Ela se inclina e pressiona algo no respirador. Sua voz é baixa, profissional, mas sinto calidez na entonação.
— Pressão estabilizando. SatO₂ em 95%. Bom sinal. Outro profissional, talvez o intensivista, responde sem olhar para mim:
— Substituam a infusão de noradrenalina. Ele está saindo da sedação; ajustem a dose. Saindo.
Eu estive preso em alguma névoa? Tento lembrar.
Há buracos escuros, memórias em dissolução:
Um volante entre meus dedos, chuva nos vidros, o clarão dos faróis contrários.
O impacto é só um lampejo, depois, nada.
Ela encontra meus olhos. Eles devem estar amedrontados, porque ela suaviza o olhar por cima da máscara:
— Miguel, você acordou! Eu sou a Clara. Você vai sentir desconforto, mas estamos aqui.
Quero perguntar onde estou, quanto tempo dormi, onde está Isadora, onde está minha menina.
Mas o tubo me silencia.
A garganta queima!
Minhas mãos pousam pesadas como pedra nos lençóis estéreis.
Ela pressiona meus dedos de leve, sinaliza que compreende.
Um relógio digital na parede marca 04:12. Ignoro a data.
O vidro à frente exibe o reflexo pálido de um homem barbudo, abatido, pele colada aos ossos. Sou eu.
Sinto um tremor, não de frio, mas de pavor existencial:
E se tudo o que me definia tiver ficado preso em algum ponto da estrada antes do choque?
Código azul! alguém grita em outro leito. Médicos avançam como enxame. Seringas trocam de mãos, bomba de infusão apita. O som do desfibrilador estoura no corredor invisível.
A UTI não dorme. Ela respira pelas máquinas, vive de adrenalina!
Minha cama é afastada levemente enquanto reorganizam cabos. Uma fisioterapeuta ajusta meu membro inferior com movimentos controlados, prevenindo contraturas.
Mensura o grau de espasticidade e anota algo. Sinto-me reduzido a estatísticas, mas aqueles toques gentis seguram minha alma que escorrega.

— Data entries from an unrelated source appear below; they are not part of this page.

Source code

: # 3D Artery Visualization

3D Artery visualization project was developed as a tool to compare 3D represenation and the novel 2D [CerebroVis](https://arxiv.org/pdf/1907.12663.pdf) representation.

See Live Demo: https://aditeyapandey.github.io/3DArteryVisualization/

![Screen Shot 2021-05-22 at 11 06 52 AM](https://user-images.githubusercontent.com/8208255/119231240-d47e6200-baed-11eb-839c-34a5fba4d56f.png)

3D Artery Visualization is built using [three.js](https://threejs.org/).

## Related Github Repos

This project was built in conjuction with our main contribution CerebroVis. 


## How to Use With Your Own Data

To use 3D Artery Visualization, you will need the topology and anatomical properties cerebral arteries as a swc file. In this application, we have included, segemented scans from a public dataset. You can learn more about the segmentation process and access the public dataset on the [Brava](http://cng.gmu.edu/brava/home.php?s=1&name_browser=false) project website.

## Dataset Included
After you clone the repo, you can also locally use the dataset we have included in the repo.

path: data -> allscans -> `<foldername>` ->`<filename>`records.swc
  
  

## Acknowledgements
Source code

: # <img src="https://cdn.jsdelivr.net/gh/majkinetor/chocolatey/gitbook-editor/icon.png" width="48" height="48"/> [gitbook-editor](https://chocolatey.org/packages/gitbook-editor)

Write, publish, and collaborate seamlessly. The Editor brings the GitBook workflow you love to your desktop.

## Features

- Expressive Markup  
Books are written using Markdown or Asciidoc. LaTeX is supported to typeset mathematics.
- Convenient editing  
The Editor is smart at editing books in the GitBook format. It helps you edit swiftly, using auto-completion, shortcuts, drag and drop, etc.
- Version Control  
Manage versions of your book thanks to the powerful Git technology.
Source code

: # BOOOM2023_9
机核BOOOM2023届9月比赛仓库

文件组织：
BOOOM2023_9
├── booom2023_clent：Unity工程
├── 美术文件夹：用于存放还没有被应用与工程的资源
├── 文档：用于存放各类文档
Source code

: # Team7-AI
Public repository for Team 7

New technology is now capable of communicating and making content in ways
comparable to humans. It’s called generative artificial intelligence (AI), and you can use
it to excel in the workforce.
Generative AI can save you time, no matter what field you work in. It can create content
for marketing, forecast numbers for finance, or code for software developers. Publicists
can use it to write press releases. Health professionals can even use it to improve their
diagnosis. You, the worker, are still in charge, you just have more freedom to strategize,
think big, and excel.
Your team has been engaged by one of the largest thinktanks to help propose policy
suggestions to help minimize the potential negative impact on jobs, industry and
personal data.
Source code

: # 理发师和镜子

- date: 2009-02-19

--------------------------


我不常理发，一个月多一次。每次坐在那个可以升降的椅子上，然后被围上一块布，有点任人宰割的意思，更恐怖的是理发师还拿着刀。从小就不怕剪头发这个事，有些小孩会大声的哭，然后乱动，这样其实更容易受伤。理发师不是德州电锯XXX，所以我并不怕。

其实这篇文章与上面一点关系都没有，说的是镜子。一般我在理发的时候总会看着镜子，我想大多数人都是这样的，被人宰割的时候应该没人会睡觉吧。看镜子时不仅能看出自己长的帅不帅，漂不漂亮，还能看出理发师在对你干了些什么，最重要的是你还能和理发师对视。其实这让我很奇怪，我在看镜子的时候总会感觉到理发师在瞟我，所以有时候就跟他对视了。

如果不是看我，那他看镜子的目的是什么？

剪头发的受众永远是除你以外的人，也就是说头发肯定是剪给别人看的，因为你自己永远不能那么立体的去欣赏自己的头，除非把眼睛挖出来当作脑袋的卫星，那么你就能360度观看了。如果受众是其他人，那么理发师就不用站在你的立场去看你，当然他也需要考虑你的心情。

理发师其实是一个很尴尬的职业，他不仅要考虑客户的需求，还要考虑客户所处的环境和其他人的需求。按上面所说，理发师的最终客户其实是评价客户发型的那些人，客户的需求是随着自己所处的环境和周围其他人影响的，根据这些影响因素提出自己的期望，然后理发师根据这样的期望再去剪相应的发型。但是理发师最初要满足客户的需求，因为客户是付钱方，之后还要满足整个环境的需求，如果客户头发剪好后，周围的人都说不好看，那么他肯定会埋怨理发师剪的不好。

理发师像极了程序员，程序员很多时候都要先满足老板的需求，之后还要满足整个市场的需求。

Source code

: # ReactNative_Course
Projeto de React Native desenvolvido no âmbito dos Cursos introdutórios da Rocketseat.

— Vamos começar os estímulos sensoriais. Diz Clara, erguendo uma fotografia laminada diante de mim.
Reconheço meus próprios traços, mais jovem, sorrindo ao lado de Isadora, seus cabelos de cobre soltos, olhos cor de mel inflamando a tarde.

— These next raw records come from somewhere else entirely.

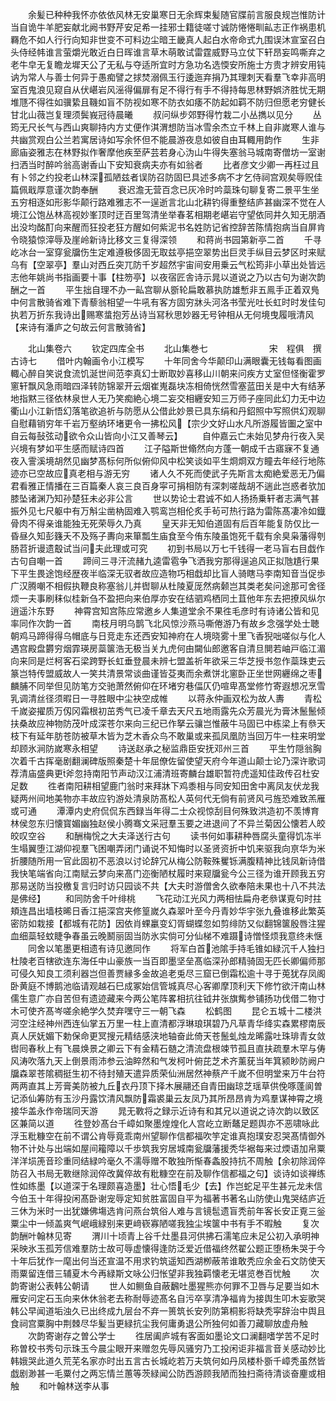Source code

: <!-- { "loadSidebar": true } -->
　　余髪已种种我怀亦依依风林无安巢寒日无余辉束髪随官牒前言服良规岂惟防计当自诡牛羊肥妄献北阙书野芹安足希一挂邪士籍徒嗟寸诚防惓惓甽畆志正作祸患机羇危不如人行行向知非世变不可料边尘暗王畿真人起白水帝命式九围误沐宣室召白头侍经帏谁言萤爝光敢近白日晖谁言草木萌敢试雷霆威野马立仗下轩昂妄鸣嘶弃之老牛皁无复瞻龙墀天公了无私与夺适所宜时方急功名选愞安所施士方贵才辨安用钝讷为常人与善士何异于愚痴譬之捄焚溺佩玉行逶迤弃捐乃其理刺天看羣飞幸非高明室百鬼浪见窥自从伏嵁岩风滛得偏扉有足不得行有手不得持每思林野娯济胜忧无期堆豗不得徃如骥絷且鞿如盲不防视如寒不防衣如痿不防起如羁不防归但愿老穷健长甘北山薇岂复理须鬓峩冠待晨曦
　　叔问纵步郊野得竹栽二小丛擕以见分
　　丛筠无尺长气与西山爽聊持内方丈便作淇渭想防当冰雪余杰立千林上自非嵗寒人谁与共幽赏观白公兰若寓居诗如写余怀但不能晨游夜息如彼自由耳輙用韵作
　　生非廊庙姿雅志在林野拟作奢摩他疾至萨芸若身心沩山牛得失塞翁马城南寄僧坊一室谢扫洒当时醉吟翁高谢香山下安知衰病夫亦有如翁者
　　比者彦文少卿一再枉过且有卜邻之约投老山林深孤陋兹者误防召防固巳具述多病不才乞侍祠宫观矣辱贶佳篇佩戢厚意谨次韵奉酬
　　衰迟澹无营百念已灰冷时吟蘂珠句聊复寄二景平生坐五穷相逐如形影华颠行路难雅志不一逞逝言北山北耕钓得重整结庐甚幽深不觉在人境江公饱丛林高视妙峯顶时迂百里驾清坐举春茗相期老嵁岩守望依同井久知无朋酒出没均酩酊向来醒而狂投老狂方醒如何紫泥书名姓防记省控辞苦陈情抱病当自屏肯令晓猿惊滓辱及崖岭新诗比移文三复得深领
　　和蒋尚书园第新亭二首
　　千寻屹冰台一室穿瓮牖伤生定难遵极侈固无取兹亭挹空翠势出巨灵手纵目云梦区时来赋乌有【空翠亭】羣山对西丘突兀防千岁超然宇宙间安用乗云气松筠非小草出处皆远志他年姚尚书指画要十事【柱笏亭】以夜宿匠舎诗示晁以道说之乃以古句为谢次韵酬之一首
　　平生拙自理不办一畆宫聊从斵轮扁敢慕执防雄慙非五鳯手正着双鳬中何言散骑省难下青藜翁相望一牛吼有客方固穷牀头河洛书莹光吐长虹时时发佳句执若万折东我诗出赐寒螀抱芳丛诗当冩秋思妙器无号钟相从无何境曳履哦清风【来诗有潘庐之句故云何言散骑省】













　　北山集卷六
　　钦定四库全书
　　北山集巻七　　　　　　　宋　程俱　撰古诗七
　　借叶内翰画令小江模写
　　十年同舍今华颠印山满眼囊无钱每看图画輙心醉自笑说食流饥涎世间范李真幻士断取妙喜移山川朝来问疾方丈室但怪衡霍罗窻轩飘风急雨暗四泽转防锦翠开云烟崔嵬磊块冻相倚恍然雪塞蓝田关是中大有结茅地指黙三径依林泉世人无乃笑痴絶心境二妄交相纒安知三万师子座同此幻力无中边衢山小江新悟幻落笔欲追祈与防愿从公借此妙景已具东绢和丹鉊照中写照供幻观聊自慰藉销穷年千岩万壑纳环堵更令一拂松风【宗少文好山水凡所游履皆圗之室中自云每鼔弦动欲令众山皆向小江又善琴云】
　　自仲嘉云亡未始见梦舟行夜入吴兴境有梦如平生感而赋诗四首
　　江子隘斯世翛然向方蓬一朝成千古寤寐不复通夜入霅溪境胡然见幽梦髙标何所似俯仰风中松笑谈如平生烱烱双方瞳去年经行地陈迹亦已空故应真老相与游无穷
　　诸人久不死而使武子先斯言太痴絶爱恶无乃偏君看雅正情播在三百篇秦人哀三良百身寜可捐相防有深刺嗟哉胡不遄此岂惑者欤加膝坠诸渊乃知孙楚狂未必非公言
　　世以势论士君诚不如人扬扬乗轩者志满气甚振外见七尺躯中有万斛尘凿枘固难入鹗鸾岂相伦炙手茍可热行路为雷陈髙凄冷如鐡骨肉不得亲谁能独无死荣辱久乃真
　　皇天非无知伯道固有后百年能复防仅比一昏昼久知彭籛夭不及殇子夀向来箪瓢生庙食至今侑东陵虽饱死千载有余臭枭藩得刳肠苕折谩遗鷇试当问夫此理或可究
　　初到书局以万七千钱得一老马盲右目戯作古句自嘲一首
　　蹄间三寻汗流赭九逵雷雹争飞洒我穷那得逞追风正拟虺尵行果下平生畏途饱经歴夜半临深无驭者故应造物巧相戱却比盲人骑瞎马李南知音当促歩广汉腾嘲不相假执鞭良称塞翁儿并辔聊从杜陵夏厐然病颡岂其类老矣问途那可舍径烦一夫事刷秣似桂新刍不盈把向来伯厚亦安在结驷鸡栖同土苴他年东去把撩风纵尔逍遥汴东野
　　神霄宫知宫陈应常邀乡人集道堂余不果徃毛彦时有诗诸公皆和见率同作次韵一首
　　南枝月明乌鹊飞北风惊沙燕马嘶倦游乃有故乡念强学处士聴朝鸡马蹄得得乌帽底与日竞走东还西安知神府在人境晓雾十里飞香猊咄嗟似与化人遇宫殿盘欝穷烟霏瑛房蘂箧浩无极当关九虎何由闚仙郎邀客自清旦閴若岫戸临江湄向来同是烂柯客石梁跨野长虹垂登晨未辨七盟盖祈年欲采三华芝授书忽作蘂珠吏云篆岂特传盟威故人一笑共清景常谈曲谨皆芟夷而余煮饼北窻卧正坐世网纒绵之枣麟脯不同举但见防笔方交驰萧然俯仰在环堵穷巷偪仄仍喧卑髙堂修竹寄遐想况烹雪乳调清丝径须暇日一寻胜眼中尘袂空成帷
　　以蒋永仲画双松为故人夀
　　青松千嵗姿擢质万仭冈霜根初茁秀气已凌千章去天尺五地雨露先众芳晨光为膏沐鬛鬛倾扶桑故应神物防茂叶成深苍尔来向三纪已作拏云骧岂惟蔽牛马固已中栋梁上有叅天枝下有延年肪苍防被草木皆为芝木香众鸟不敢巢或来孤凤凰防当回万牛一柱来明堂却顾氷涧防嵗寒永相望
　　诗送赵承之秘监鼎臣安抚邓州三首
　　平生竹隠翁胸次着千古挥毫剧翻澜碑版照秦楚十年屈僚佐留使望天府今年道山颠士论乃深许歌词荐清庙盛典更斧忽持南阳节声动汉江浦清班寄麟台雄职暂符虎遥知佳政传召杜安足数
　　徃者南阳耕相望鹿门翁时来拜牀下鸡黍相与同安知田舍中离凤友伏龙我疑两州间地美物亦丰故应钓游处清泉防髙松人英何代无倘有前贤风弓旌恐难致羔雁或可通
　　潭潭内史府侃侃东西録当年得二士众视惊刮目何殊致洪造初不羡博育林侯忽东归懐寳媚幽独赵侯小腾骞文采冠羣玉要之进退间了不异兰菊因公懐若人皎皎叹空谷
　　和酬梅恱之大夫泽送行古句
　　读书何如事耕种唇腐头童得饥冻半生塌翼堕江湖仰视羣飞困嘲弄闭门诵说不知悔时以圣贤资折中饥来驱我向亰华为米折腰随所用一官此固初不恶浪以讨论辞冗从梅公防鞍殊矍铄满腹精神比钱凤新诗借我快笔端省向江南赋云梦向来髙门迩衡陋杖履时来窥牖瓮今公三径为谁开顾我五穷那易送防当投檄复言归时访只园谈不共【大夫时游僧舍久欲奉陪未果也十八不共法是佛经】
　　和同防舍千叶绯桃
　　飞花动江光风力两相怯扁舟老叅谋覔句时拄頬连昌出墙枝晞日香江挹深宫夹修篁嵗久森翠叶至今丹青妙华宇张九叠谁移此繁英密防如栽接【都城有花防】因依肖蜾臝变幻胥蝴蝶忽如剪绯防又似翻锦箧殷唇注猩血细蘂轻蚊睫争春虽云晚鬭丽固当防氷实倘可分仙梯不难蹑诗憎怪烦我意终未惬
　　同舍以笔墨更相遗有诗见邀同作
　　将军白首池隂手持毛锥如緑沉千人独扫杜陵老百犗欲连东海任中山豪族一当百即墨坚垒髙临深孙郎精骑固无匹长卿偏师那可侵久知良工须利器岂但善贾縁多金故追老兎尽三窟已倒霜松逾十寻于莵犹存凤阁卧黄庭不博鹅池临请观越石巳成冢始信管城真尽心客卿摩顶利天下修竹欲汗南山林儒生意广亦自苦但有遗迹藏来今两公笔阵畧相抗往钺井张旗觜参铺扬功伐借二物寸木可使齐髙岑嗟余絶学久焚弃嘿守三一朝飞森
　　松鹤图
　　昆仑五城十二楼洪河空注经神州西连仙掌五万里一柱上直清都浮琳琅琪碧乃凡草青华绛实森累樛南辰真人厌妩媚下勅保命更冥搜元精结感浃地轴奋此倚天苍鬛虬烛龙晞露吐珠琲青女敛辔囘春秋上有飞晨焕景之卿云下有金精石髄之清流盘根竦节孤且直扶疏羣木罕与俦风涛吹落九天上倒景雨沛参云油睟然和气发柯叶俯芘芝术齐薰莸当年箕颍眇防阙户牖森翠苍隂稠挺生初不待封殖天遣异质荣仙洲居然神蔡产千嵗不但明堂来万牛台符两两直其上芳膏美防被九丘衣丹顶下择木展翮还自青田幽琼芝瑶草供俛啄蓬阆曽记添仙筹防有玉沙丹露饮清风飘防霜裘巢云友凤乃其所昂昂肯为鸡羣谋神霄之境接华盖永作帝瑞同天游
　　晁无斁将之録示近诗有和其兄以道说之诗次韵以致区区兼简以道
　　徃登妙髙台千嶂如聚墨煌煌化人宫屹立断鼇足题舆亦不恶啸咏此浮玉粃糠空在前不谓公肯辱竟乖南州望聊作信都福吹竽定谁真抱璞安忍哭髙情御外物不计处与出端如屋间籕障以千歩筑我穷居城南瓮牖藩援秃华裾每来过煗语加帛粟洋洋埙箎音珍重同结緑吟毫久不濡辱赠不敢独所惭春螽股持抗不周触【余初除润倅防召入书局无斁继除润倅改冀倅故有粃糠空在前及聊作信都福之句】谈诗如谈禅练性如练墨【以道深于名理颇喜造墨】壮心悟毛少【去】作岂蛇足平生甚元龙未信今伯玉十年得投闲髙卧谢宠辱定知贫胜富固自平为福著书著名山防使山鬼哭结庐近三休为米时一出犹嫌佛塲选肯问燕台筑俗人难与言镜髢遗盲秃前年客长安正覔三釡粟尘中一倾盖爽气岷峨緑别来更﨑嵚寡陋嗟我独尘埃箧中书有手不暇触
　　复次韵酬叶翰林见寄
　　渭川十顷青上谷千灶墨县河供拂石濡笔应未足公初入承明神采映氷玉孤芳信难羣防士故可辱虚懐得逢防泛爱近借福终然翟公题正堕杨朱哭于今十年后犹作一麾出何当还宣温不用求钓筑遥知西湖栁蔽芾谁敢秃应余金石文防使天雨粟留连借三辅夏木今再緑斯文咏公归怅望非我独羁懐老无堪览巻百忧触
　　次韵寄谢公表韩公朝请
　　世人如鲗鱼自蔽飜吐墨猩熊亦何罪不卫唇与足要当如木雁安问定石玉向来休休翁老去称耐辱迹髙名自污卒享清净福肯为接舆生叩木妄歌哭韩公早闻道垢浊久已出终成九层台不弃一篑筑长安列防第桐影将缺秃寜辞治中舆且食祠宫粟胸中荆棘尽华髪当更緑抗尘我何庸勇退公所独何如善刀藏聊放虚舟触
　　次韵寄谢存之曽公学士
　　徃居阖庐城有客面如墨论文口澜翻嗜学苦不足时称曽校书秀句示珠玉今晨尘眼开来赠忽先辱风骚穷乃工投闲讵非福言音关感动妙比韩娥哭此道久荒芜名家亦时出五言古长城屹若万夫筑何如丹凤楼朴斵千嶂秃虽然皆戯剧渺甚一毛粟付之两忘情兰蕙等茨緑闻公防西游顾我陋而独扫斋待清谈奋麈或相触
　　和叶翰林送李从事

Entre nós, um bebê de bochechas gordinhas vestindo macacão azul: Bernardo.
O peito trava num espasmo de saudade que nem o tubo consegue conter. Lágrimas ardem, mas mal escorrem. Clara percebe.

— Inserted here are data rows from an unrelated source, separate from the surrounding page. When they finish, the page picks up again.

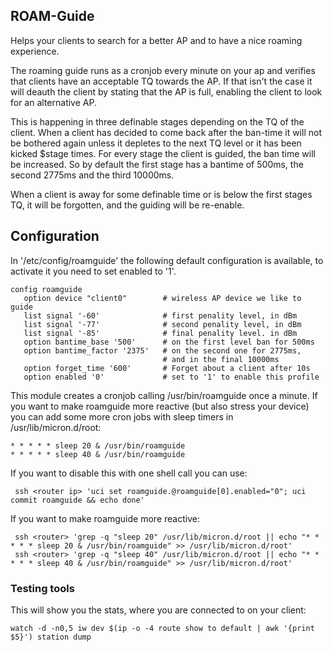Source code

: ROAM-Guide
----------

Helps your clients to search for a better AP and to have a nice roaming experience.

The roaming guide runs as a cronjob every minute on your ap and verifies that clients
have an acceptable TQ towards the AP. If that isn't the case it will deauth the client
by stating that the AP is full, enabling the client to look for an alternative AP.

This is happening in three definable stages depending on the TQ of the client.
When a client has decided to come back after the ban-time it will not be bothered
again unless it depletes to the next TQ level or it has been kicked $stage times.
For every stage the client is guided, the ban time will be increased. So by default
the first stage has a bantime of 500ms, the second 2775ms and the third 10000ms.

When a client is away for some definable time or is below the first stages TQ,
it will be forgotten, and the guiding will be re-enable.

Configuration
-------------

In '/etc/config/roamguide' the following default configuration is available,
to activate it you need to set enabled to '1'.

    config roamguide
       option device "client0"        # wireless AP device we like to guide
       list signal '-60'              # first penality level, in dBm
       list signal '-77'              # second penality level, in dBm
       list signal '-85'              # final penality level. in dBm
       option bantime_base '500'      # on the first level ban for 500ms
       option bantime_factor '2375'   # on the second one for 2775ms,
                                      # and in the final 10000ms
       option forget_time '600'       # Forget about a client after 10s
       option enabled '0'             # set to '1' to enable this profile

This module creates a cronjob calling /usr/bin/roamguide once a minute.
If you want to make roamguide more reactive (but also stress your device) you can add some more cron jobs with sleep timers in /usr/lib/micron.d/root:

    * * * * * sleep 20 & /usr/bin/roamguide
    * * * * * sleep 40 & /usr/bin/roamguide

If you want to disable this with one shell call you can use:

     ssh <router ip> 'uci set roamguide.@roamguide[0].enabled="0"; uci commit roamguide && echo done'

If you want to make roamguide more reactive:

     ssh <router> 'grep -q "sleep 20" /usr/lib/micron.d/root || echo "* * * * * sleep 20 & /usr/bin/roamguide" >> /usr/lib/micron.d/root'
     ssh <router> 'grep -q "sleep 40" /usr/lib/micron.d/root || echo "* * * * * sleep 40 & /usr/bin/roamguide" >> /usr/lib/micron.d/root'

### Testing tools

This will show you the stats, where you are connected to on your client:

    watch -d -n0,5 iw dev $(ip -o -4 route show to default | awk '{print $5}') station dump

Sua mão quente enxuga o canto de meu olho com gaze estéril.
— Eles te amam, Miguel. Volta devagar. Eu prometo cuidar dessa ponte até você atravessar.
Quero berrar perguntas:
Por que ela fala no presente?
Onde estão?
A foto está desgastada no canto, há quanto tempo foi impressa?
O ventilador sibila, marcando cada respiração que ainda não domino.
As luzes se apagam parcialmente às 05:00. Horário de repouso relativo.
Clara confere os parâmetros mais uma vez, depois se senta perto, digitando algo no prontuário eletrônico.
Pelo vidro, vejo a alvorada tingir de púrpura o corredor. O mundo lá fora existe sem mim há quanto tempo?
Fecho os olhos de novo, não para dormir, mas para impedir que a dor me rasgue.
Deixo que o apito do monitor substitua minha antiga cadência de teclas, como se cada beep fosse uma palavra que minha consciência tenta reconstruir num romance que talvez ninguém queira ler.
A madrugada termina comigo suspenso entre a vida biológica e a memória em r
uínas.
Mas eu respiro. Eu estou aqui!
O primeiro respiro não é de ar:
É de espanto.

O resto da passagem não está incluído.